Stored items
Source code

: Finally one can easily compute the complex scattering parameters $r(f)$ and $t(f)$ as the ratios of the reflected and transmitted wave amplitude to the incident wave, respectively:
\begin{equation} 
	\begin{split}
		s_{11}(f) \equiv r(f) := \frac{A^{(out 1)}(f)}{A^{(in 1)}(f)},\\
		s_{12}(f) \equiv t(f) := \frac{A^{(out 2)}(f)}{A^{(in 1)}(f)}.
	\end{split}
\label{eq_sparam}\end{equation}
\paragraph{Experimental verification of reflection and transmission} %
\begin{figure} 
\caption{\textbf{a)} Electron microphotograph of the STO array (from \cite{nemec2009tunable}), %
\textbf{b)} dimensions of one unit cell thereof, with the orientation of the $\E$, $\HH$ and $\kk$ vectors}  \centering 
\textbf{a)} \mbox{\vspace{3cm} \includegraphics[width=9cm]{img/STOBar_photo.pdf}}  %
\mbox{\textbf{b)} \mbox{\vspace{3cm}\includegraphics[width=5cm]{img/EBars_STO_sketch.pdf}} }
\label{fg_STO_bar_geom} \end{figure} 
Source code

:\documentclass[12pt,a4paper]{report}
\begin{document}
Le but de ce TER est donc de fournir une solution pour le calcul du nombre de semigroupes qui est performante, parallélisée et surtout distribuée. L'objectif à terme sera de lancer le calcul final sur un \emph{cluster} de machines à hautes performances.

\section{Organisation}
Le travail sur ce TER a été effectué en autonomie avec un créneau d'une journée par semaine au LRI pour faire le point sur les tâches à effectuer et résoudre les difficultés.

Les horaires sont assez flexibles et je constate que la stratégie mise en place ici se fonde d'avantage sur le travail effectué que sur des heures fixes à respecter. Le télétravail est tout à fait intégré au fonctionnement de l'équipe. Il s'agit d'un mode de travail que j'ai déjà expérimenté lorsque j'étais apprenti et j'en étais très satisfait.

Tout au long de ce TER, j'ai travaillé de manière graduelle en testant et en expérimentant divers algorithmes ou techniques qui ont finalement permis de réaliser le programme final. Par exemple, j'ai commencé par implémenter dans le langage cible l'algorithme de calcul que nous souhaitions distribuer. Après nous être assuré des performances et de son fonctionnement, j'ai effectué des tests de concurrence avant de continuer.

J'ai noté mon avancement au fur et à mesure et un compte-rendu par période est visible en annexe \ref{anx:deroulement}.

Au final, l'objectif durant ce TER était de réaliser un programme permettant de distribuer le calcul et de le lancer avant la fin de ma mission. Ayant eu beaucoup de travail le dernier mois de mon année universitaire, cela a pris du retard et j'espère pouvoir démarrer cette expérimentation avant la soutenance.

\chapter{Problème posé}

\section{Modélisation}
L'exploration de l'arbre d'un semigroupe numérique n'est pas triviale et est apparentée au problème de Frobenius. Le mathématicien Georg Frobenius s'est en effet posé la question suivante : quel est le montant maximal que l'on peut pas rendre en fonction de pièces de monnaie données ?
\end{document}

...

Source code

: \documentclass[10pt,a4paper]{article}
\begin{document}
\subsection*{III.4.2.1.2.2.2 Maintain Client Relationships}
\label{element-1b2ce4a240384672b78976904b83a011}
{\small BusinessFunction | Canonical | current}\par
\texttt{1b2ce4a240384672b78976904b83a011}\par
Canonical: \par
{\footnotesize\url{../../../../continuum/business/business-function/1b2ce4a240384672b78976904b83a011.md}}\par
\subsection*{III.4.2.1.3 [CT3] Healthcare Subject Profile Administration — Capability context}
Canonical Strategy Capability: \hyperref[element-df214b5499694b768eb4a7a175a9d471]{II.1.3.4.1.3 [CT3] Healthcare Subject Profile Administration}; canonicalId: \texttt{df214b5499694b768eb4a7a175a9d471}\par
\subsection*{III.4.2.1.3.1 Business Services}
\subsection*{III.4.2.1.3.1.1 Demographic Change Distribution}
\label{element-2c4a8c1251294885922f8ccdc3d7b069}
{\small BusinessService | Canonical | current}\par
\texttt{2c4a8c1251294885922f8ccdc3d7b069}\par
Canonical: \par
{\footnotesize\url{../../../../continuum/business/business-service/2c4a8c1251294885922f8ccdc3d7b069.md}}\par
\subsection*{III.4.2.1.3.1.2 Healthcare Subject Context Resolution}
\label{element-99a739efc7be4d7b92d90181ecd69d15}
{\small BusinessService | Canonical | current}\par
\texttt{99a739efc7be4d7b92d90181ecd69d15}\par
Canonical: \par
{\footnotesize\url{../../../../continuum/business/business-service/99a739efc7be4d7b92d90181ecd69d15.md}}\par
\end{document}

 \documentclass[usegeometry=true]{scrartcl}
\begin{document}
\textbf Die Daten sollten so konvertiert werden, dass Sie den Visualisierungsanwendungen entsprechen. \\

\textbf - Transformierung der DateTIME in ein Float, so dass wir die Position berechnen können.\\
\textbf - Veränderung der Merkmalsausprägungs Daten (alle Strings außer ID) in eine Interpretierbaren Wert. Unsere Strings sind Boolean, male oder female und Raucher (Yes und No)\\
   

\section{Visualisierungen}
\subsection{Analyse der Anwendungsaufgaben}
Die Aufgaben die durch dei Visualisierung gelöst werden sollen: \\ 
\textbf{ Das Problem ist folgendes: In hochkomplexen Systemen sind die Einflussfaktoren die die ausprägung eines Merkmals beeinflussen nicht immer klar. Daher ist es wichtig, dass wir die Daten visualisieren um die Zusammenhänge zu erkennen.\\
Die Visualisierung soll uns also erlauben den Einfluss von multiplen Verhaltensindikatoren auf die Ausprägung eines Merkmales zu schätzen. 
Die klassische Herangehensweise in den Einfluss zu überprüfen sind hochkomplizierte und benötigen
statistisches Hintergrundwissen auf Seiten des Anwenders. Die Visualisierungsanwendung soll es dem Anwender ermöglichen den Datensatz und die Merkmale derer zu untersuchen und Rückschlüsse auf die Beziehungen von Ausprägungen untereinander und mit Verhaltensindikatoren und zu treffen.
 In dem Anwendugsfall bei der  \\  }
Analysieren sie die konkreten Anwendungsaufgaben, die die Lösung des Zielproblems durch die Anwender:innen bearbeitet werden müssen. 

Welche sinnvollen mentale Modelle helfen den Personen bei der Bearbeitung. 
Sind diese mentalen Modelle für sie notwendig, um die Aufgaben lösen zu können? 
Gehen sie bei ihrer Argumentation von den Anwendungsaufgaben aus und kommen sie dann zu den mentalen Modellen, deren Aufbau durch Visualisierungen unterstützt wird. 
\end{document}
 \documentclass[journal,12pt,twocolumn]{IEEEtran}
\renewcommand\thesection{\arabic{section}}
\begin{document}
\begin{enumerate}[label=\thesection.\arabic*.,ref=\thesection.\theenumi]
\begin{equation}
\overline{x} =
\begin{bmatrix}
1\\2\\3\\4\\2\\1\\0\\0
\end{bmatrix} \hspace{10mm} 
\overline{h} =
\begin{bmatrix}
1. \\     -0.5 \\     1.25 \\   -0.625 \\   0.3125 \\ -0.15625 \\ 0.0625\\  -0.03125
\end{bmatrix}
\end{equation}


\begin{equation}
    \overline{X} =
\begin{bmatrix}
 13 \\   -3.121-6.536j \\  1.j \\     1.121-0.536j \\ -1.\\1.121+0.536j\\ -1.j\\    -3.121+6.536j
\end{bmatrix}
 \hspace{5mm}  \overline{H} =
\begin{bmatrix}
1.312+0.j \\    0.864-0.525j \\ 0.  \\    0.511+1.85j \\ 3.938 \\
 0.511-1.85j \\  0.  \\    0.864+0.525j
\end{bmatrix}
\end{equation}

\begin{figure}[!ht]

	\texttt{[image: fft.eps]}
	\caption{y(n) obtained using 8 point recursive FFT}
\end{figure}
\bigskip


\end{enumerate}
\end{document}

---

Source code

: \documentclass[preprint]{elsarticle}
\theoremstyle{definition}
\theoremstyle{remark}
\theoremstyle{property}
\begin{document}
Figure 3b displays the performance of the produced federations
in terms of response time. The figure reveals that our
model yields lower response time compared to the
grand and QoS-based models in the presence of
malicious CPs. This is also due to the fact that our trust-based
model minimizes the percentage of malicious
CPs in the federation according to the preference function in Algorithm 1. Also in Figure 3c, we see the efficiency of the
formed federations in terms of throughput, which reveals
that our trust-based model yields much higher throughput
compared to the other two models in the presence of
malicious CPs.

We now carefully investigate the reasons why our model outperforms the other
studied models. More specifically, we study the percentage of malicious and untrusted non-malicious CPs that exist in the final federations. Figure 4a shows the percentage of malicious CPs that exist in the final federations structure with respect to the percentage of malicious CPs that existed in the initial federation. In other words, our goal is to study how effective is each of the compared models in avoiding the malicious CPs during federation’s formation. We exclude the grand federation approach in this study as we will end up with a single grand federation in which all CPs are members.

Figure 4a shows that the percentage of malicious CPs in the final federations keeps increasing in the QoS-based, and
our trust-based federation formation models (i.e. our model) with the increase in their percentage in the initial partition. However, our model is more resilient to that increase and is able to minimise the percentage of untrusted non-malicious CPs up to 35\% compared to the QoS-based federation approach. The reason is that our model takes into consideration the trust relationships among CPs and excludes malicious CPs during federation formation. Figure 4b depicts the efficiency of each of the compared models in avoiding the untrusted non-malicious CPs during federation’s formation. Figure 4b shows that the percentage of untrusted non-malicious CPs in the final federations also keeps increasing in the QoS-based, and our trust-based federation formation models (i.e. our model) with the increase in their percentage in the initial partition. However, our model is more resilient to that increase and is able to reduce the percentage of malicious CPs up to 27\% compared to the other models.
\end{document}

Your task:
Across the entries above, work out how many lines include the string "werden", and report only that figure.

Worked solution:
3